In Italia, ben lo sappiamo, si fa un gran lavoro per portarlo nel 1964 al 25 per cento, mentre nel 1956 è stato del 25 per cento appunto.

Ora consumando il 57 per cento di 280 mila lire se ne hanno 160 mila per il russo, e per l’italiano il 75 per cento su 270 mila gliene lascia 200 mila. Salvo il rapporto di potere valutario, che è molto peggio per il russo.

85 – Partizione dell’investito

Ritorniamo su questo argomento pure avendone già detto per l’industria e l’agricoltura, ed avendo indicato quali incertezze sorgano da ogni lato. In questo caso si tratta di pervenire alla parte che riguarda le costruzioni, l’edilizia generale e quella per abitazione, campo nel quale si annida il grosso imbroglio economico ed una forma che non è certo molto diversa da quelle nostrane.

La «World Economic Survey», rassegna economica mondiale delle Nazioni Unite, anno 1955, porge un prospetto degli investimenti che stanno a base del sesto piano quinquennale, ed elenca le cifre molte delle quali abbiamo già date traendole dai tante volte citati discorsi del XX congresso. La tabella riguarda i ben noti 594 miliardi del V piano, e i 990 del VI, e quindi riguarda gli investimenti del governo centrale ai quali si aggiungono quelli di altri enti, come finora, tra altri minori, i colcos. Sappiamo che nel V piano i 594 miliardi statali sono divenuti 625 nel conto globale.

È certo che durante gli anni del VI piano, a partire da questo che è il secondo, anche l’investimento verrà fortemente decentrato, giusta il recente indirizzo centrifugo e regionalista che si intende dare all’economia e che racchiude in sé un’altra notevole tappa verso la «confessione» di identità del sistema russo con tutti gli altri.

La più grande parte del piano russo è per l’industria: ben 353 miliardi nel V piano, ossia il 59,4 per cento, e 600 nel sesto ossia il 60,6.

Di questi le industrie leggere ed alimentari, ossia che producono beni di consumo immediato, rappresentano nell’uno e nell’altro piano il 6 per cento. Per il sesto piano è stata poi indicata per la grande industria la cifra di 400 miliardi, due terzi di quella generale, e 40,4 per cento del piano, ma non è chiaro se contenga tutta l’industria pesante.

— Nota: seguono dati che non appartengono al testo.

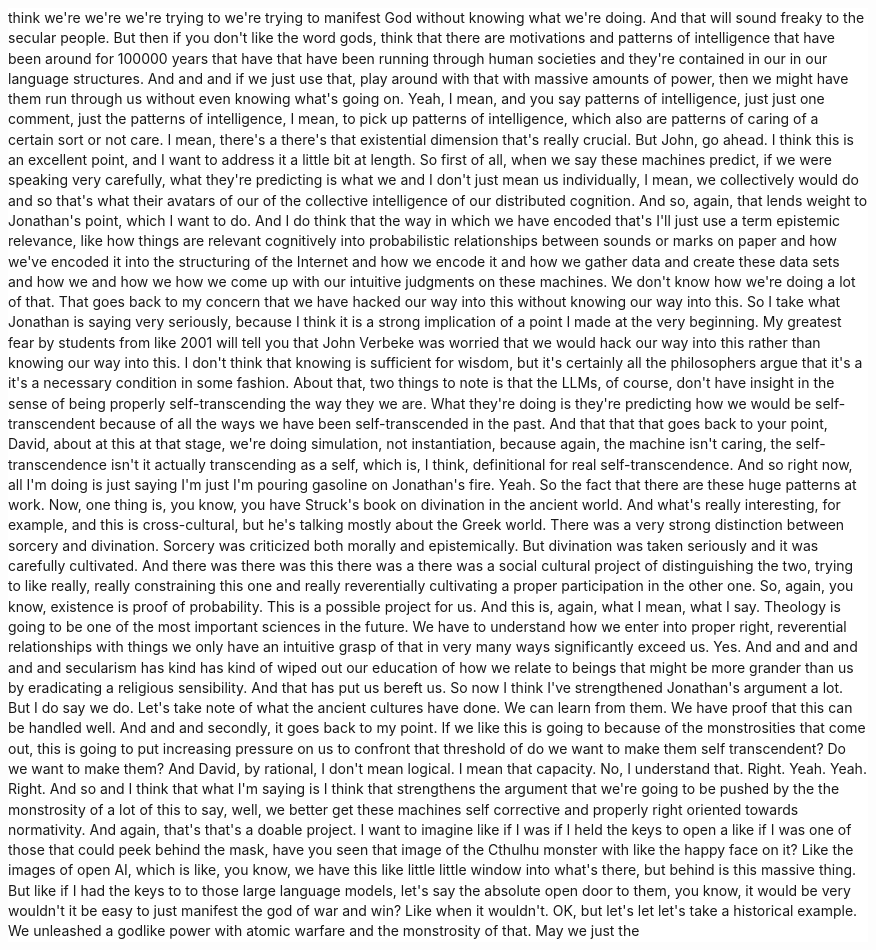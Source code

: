 think we're we're we're trying to we're trying to manifest God without knowing what we're doing. And that will sound freaky to the secular people. But then if you don't like the word gods, think that there are motivations and patterns of intelligence that have been around for 100000 years that have that have been running through human societies and they're contained in our in our language structures. And and and if we just use that, play around with that with massive amounts of power, then we might have them run through us without even knowing what's going on. Yeah, I mean, and you say patterns of intelligence, just just one comment, just the patterns of intelligence, I mean, to pick up patterns of intelligence, which also are patterns of caring of a certain sort or not care. I mean, there's a there's that existential dimension that's really crucial. But John, go ahead. I think this is an excellent point, and I want to address it a little bit at length. So first of all, when we say these machines predict, if we were speaking very carefully, what they're predicting is what we and I don't just mean us individually, I mean, we collectively would do and so that's what their avatars of our of the collective intelligence of our distributed cognition. And so, again, that lends weight to Jonathan's point, which I want to do. And I do think that the way in which we have encoded that's I'll just use a term epistemic relevance, like how things are relevant cognitively into probabilistic relationships between sounds or marks on paper and how we've encoded it into the structuring of the Internet and how we encode it and how we gather data and create these data sets and how we and how we how we come up with our intuitive judgments on these machines. We don't know how we're doing a lot of that. That goes back to my concern that we have hacked our way into this without knowing our way into this. So I take what Jonathan is saying very seriously, because I think it is a strong implication of a point I made at the very beginning. My greatest fear by students from like 2001 will tell you that John Verbeke was worried that we would hack our way into this rather than knowing our way into this. I don't think that knowing is sufficient for wisdom, but it's certainly all the philosophers argue that it's a it's a necessary condition in some fashion. About that, two things to note is that the LLMs, of course, don't have insight in the sense of being properly self-transcending the way they we are. What they're doing is they're predicting how we would be self-transcendent because of all the ways we have been self-transcended in the past. And that that that goes back to your point, David, about at this at that stage, we're doing simulation, not instantiation, because again, the machine isn't caring, the self-transcendence isn't it actually transcending as a self, which is, I think, definitional for real self-transcendence. And so right now, all I'm doing is just saying I'm just I'm pouring gasoline on Jonathan's fire. Yeah. So the fact that there are these huge patterns at work. Now, one thing is, you know, you have Struck's book on divination in the ancient world. And what's really interesting, for example, and this is cross-cultural, but he's talking mostly about the Greek world. There was a very strong distinction between sorcery and divination. Sorcery was criticized both morally and epistemically. But divination was taken seriously and it was carefully cultivated. And there was there was this there was a there was a social cultural project of distinguishing the two, trying to like really, really constraining this one and really reverentially cultivating a proper participation in the other one. So, again, you know, existence is proof of probability. This is a possible project for us. And this is, again, what I mean, what I say. Theology is going to be one of the most important sciences in the future. We have to understand how we enter into proper right, reverential relationships with things we only have an intuitive grasp of that in very many ways significantly exceed us. Yes. And and and and and and secularism has kind has kind of wiped out our education of how we relate to beings that might be more grander than us by eradicating a religious sensibility. And that has put us bereft us. So now I think I've strengthened Jonathan's argument a lot. But I do say we do. Let's take note of what the ancient cultures have done. We can learn from them. We have proof that this can be handled well. And and and secondly, it goes back to my point. If we like this is going to because of the monstrosities that come out, this is going to put increasing pressure on us to confront that threshold of do we want to make them self transcendent? Do we want to make them? And David, by rational, I don't mean logical. I mean that capacity. No, I understand that. Right. Yeah. Yeah. Right. And so and I think that what I'm saying is I think that strengthens the argument that we're going to be pushed by the the monstrosity of a lot of this to say, well, we better get these machines self corrective and properly right oriented towards normativity. And again, that's that's a doable project. I want to imagine like if I was if I held the keys to open a like if I was one of those that could peek behind the mask, have you seen that image of the Cthulhu monster with like the happy face on it? Like the images of open AI, which is like, you know, we have this like little little window into what's there, but behind is this massive thing. But like if I had the keys to to those large language models, let's say the absolute open door to them, you know, it would be very wouldn't it be easy to just manifest the god of war and win? Like when it wouldn't. OK, but let's let let's take a historical example. We unleashed a godlike power with atomic warfare and the monstrosity of that. May we just the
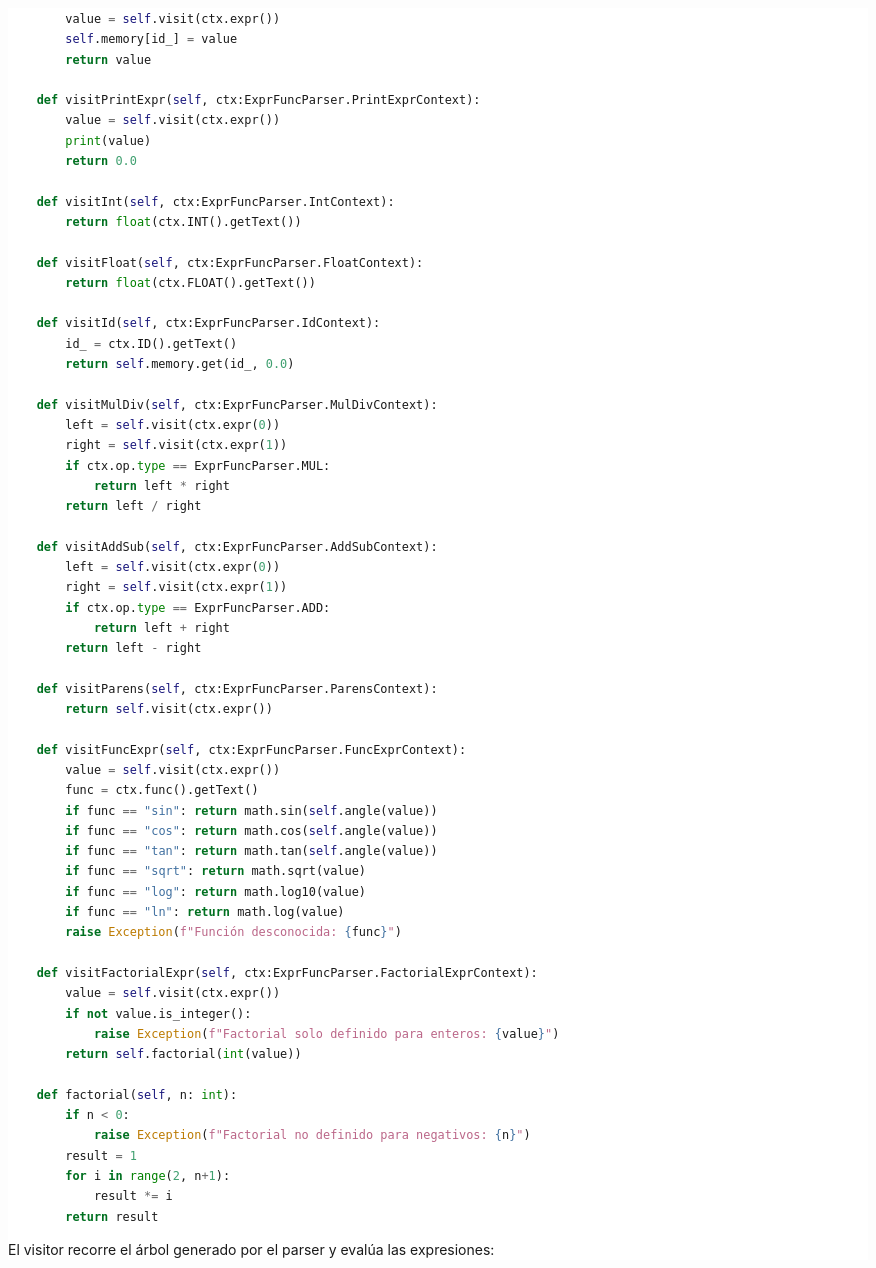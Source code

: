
 ```python
        value = self.visit(ctx.expr())
        self.memory[id_] = value
        return value

    def visitPrintExpr(self, ctx:ExprFuncParser.PrintExprContext):
        value = self.visit(ctx.expr())
        print(value)
        return 0.0

    def visitInt(self, ctx:ExprFuncParser.IntContext):
        return float(ctx.INT().getText())

    def visitFloat(self, ctx:ExprFuncParser.FloatContext):
        return float(ctx.FLOAT().getText())

    def visitId(self, ctx:ExprFuncParser.IdContext):
        id_ = ctx.ID().getText()
        return self.memory.get(id_, 0.0)

    def visitMulDiv(self, ctx:ExprFuncParser.MulDivContext):
        left = self.visit(ctx.expr(0))
        right = self.visit(ctx.expr(1))
        if ctx.op.type == ExprFuncParser.MUL:
            return left * right
        return left / right

    def visitAddSub(self, ctx:ExprFuncParser.AddSubContext):
        left = self.visit(ctx.expr(0))
        right = self.visit(ctx.expr(1))
        if ctx.op.type == ExprFuncParser.ADD:
            return left + right
        return left - right

    def visitParens(self, ctx:ExprFuncParser.ParensContext):
        return self.visit(ctx.expr())

    def visitFuncExpr(self, ctx:ExprFuncParser.FuncExprContext):
        value = self.visit(ctx.expr())
        func = ctx.func().getText()
        if func == "sin": return math.sin(self.angle(value))
        if func == "cos": return math.cos(self.angle(value))
        if func == "tan": return math.tan(self.angle(value))
        if func == "sqrt": return math.sqrt(value)
        if func == "log": return math.log10(value)
        if func == "ln": return math.log(value)
        raise Exception(f"Función desconocida: {func}")

    def visitFactorialExpr(self, ctx:ExprFuncParser.FactorialExprContext):
        value = self.visit(ctx.expr())
        if not value.is_integer():
            raise Exception(f"Factorial solo definido para enteros: {value}")
        return self.factorial(int(value))

    def factorial(self, n: int):
        if n < 0:
            raise Exception(f"Factorial no definido para negativos: {n}")
        result = 1
        for i in range(2, n+1):
            result *= i
        return result
```
El visitor recorre el árbol generado por el parser y evalúa las expresiones:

Bulganin ha detto che più di 400 miliardi varino investiti nei seguenti settori: costruzione di centrali elettriche, imprese della metallurgia ferrosa e non ferrosa, e chimiche, petrolio e carbone, materiali da costruzione ed industria forestale. L’annuario ONU fa l’ipotesi che il resto oltre l’industria leggera, in 141 miliardi, sia coperto dall’engineering, ossia dalle opere di ingegneria, i nostri lavori pubblici, ma sembra ritenere che gli edifici pubblici e privati figurino più oltre.

120 miliardi come già sappiamo saranno investiti nell’agricoltura, a cui se ne aggiungerebbero 100 dei colcos.

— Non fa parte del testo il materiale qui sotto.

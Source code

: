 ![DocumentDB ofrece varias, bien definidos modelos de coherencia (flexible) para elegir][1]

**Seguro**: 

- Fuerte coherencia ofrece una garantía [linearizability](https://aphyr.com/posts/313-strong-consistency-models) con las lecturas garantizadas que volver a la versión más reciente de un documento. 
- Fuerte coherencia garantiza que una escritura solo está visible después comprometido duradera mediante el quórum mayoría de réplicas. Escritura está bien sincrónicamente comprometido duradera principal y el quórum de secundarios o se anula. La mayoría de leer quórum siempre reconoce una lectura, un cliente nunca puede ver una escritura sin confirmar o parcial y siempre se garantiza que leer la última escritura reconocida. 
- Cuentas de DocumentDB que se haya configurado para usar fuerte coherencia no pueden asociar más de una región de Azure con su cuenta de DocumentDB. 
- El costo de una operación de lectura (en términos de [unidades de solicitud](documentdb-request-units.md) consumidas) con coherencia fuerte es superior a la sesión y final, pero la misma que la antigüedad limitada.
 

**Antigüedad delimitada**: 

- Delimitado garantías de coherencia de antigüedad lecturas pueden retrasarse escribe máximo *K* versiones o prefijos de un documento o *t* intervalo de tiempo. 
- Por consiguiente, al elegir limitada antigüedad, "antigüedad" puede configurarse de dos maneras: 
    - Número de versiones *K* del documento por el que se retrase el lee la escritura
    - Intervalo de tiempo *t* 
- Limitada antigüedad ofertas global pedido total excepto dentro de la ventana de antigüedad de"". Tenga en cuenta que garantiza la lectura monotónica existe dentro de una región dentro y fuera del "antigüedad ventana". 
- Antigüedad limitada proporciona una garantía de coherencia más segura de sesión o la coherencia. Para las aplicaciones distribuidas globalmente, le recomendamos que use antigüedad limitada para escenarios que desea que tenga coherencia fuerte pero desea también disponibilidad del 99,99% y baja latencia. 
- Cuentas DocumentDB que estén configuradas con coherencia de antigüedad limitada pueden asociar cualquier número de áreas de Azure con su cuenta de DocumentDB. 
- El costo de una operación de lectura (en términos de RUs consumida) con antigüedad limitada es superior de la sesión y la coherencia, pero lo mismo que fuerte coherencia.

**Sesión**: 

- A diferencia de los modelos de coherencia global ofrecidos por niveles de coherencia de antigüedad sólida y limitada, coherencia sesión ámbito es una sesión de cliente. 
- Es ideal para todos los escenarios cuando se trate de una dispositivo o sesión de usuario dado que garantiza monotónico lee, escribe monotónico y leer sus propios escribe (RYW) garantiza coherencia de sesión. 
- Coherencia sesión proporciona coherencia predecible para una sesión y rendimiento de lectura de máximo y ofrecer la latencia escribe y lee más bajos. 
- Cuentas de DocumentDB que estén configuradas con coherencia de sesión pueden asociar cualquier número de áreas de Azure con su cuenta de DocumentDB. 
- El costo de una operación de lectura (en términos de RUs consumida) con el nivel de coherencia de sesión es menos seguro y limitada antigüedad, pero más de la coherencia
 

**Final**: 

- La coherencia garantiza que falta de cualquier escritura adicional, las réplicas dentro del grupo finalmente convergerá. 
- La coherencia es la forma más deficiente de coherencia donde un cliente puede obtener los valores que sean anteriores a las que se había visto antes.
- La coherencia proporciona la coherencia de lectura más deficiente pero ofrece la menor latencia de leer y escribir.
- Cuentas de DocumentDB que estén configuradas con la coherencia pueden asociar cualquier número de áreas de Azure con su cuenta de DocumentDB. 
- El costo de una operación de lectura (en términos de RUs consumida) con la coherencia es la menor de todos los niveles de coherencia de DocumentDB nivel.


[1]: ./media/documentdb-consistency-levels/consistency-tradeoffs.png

200 miliardi vanno sotto la voce: servizi culturali e sociali, di cui è data questa specificazione: abitazioni, edifici di utilità pubblica, scuole, università, istituti scientifici, ospedali ed impianti sanitari, teatri, asili infantili ed altre istituzioni. Non vediamo quindi qui le case di abitazione valutate a parte. Restano ben 70 miliardi sui 990, ossia il 7,1 per cento, sotto l’indicazione vaga di «altri settori».

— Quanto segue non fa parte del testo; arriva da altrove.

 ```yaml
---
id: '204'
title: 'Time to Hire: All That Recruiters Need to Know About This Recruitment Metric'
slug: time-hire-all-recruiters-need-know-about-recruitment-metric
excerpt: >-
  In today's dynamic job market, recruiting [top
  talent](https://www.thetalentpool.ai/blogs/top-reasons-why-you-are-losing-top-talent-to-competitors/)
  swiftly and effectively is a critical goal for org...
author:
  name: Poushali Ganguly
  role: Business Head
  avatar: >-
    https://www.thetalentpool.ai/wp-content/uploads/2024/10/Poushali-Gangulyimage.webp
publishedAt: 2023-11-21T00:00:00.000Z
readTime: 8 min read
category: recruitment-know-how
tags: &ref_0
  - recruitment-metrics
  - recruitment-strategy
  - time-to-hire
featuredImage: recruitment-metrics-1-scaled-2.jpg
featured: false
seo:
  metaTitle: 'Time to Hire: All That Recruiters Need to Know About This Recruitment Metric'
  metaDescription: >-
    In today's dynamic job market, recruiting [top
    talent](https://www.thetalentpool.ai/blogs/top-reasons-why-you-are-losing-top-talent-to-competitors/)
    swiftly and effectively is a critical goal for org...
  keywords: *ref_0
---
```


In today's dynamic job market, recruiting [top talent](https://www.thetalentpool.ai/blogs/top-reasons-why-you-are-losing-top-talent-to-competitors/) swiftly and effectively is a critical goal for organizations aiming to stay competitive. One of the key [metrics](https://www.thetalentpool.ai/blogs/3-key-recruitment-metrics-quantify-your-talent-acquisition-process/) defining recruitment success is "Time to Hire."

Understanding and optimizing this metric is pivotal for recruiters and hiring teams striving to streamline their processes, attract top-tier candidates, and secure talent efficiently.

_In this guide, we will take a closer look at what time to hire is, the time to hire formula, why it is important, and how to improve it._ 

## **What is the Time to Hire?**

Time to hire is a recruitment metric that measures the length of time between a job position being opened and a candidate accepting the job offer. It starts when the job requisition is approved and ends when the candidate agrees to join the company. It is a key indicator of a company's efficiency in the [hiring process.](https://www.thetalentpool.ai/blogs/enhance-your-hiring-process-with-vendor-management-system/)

Nel precedente V piano l’agricoltura ha preso 64 miliardi, ossia il 10,8 per cento che oggi si porta al 12,1 per reagire alle notissime e confessate deficienze. I servizi culturali e sociali sono a 120 miliardi, e nei due piani al 20,2 per cento. Il resto a destinazione varia era nel quinto piano 57 miliardi, ben il 9,6 per cento.

Disponiamo di un altro specchio circa le sole percentuali, ma per i singoli anni 1950, 1952 (manca il 1951), 1953 e 1954, ossia 4 su 5 anni del quinto piano. Le rate dell’industria pesante sono state 55, 61, 56, 55. Quelle della leggera 5, 5, 6, 9. Le percentuali investite nell’agricoltura 10, 8, 8, 9. Nei trasporti, che qui figurano a parte, 14, 12, 13, 12. Nelle abitazioni, che ci sono date a sé, 12, 12, 13, e 16. Come investimenti diversi figurano le rate per cento 16, 14, 17, 15 nei detti anni. L’annuario vi annota le opere pubbliche e dell’amministrazione, come sopra.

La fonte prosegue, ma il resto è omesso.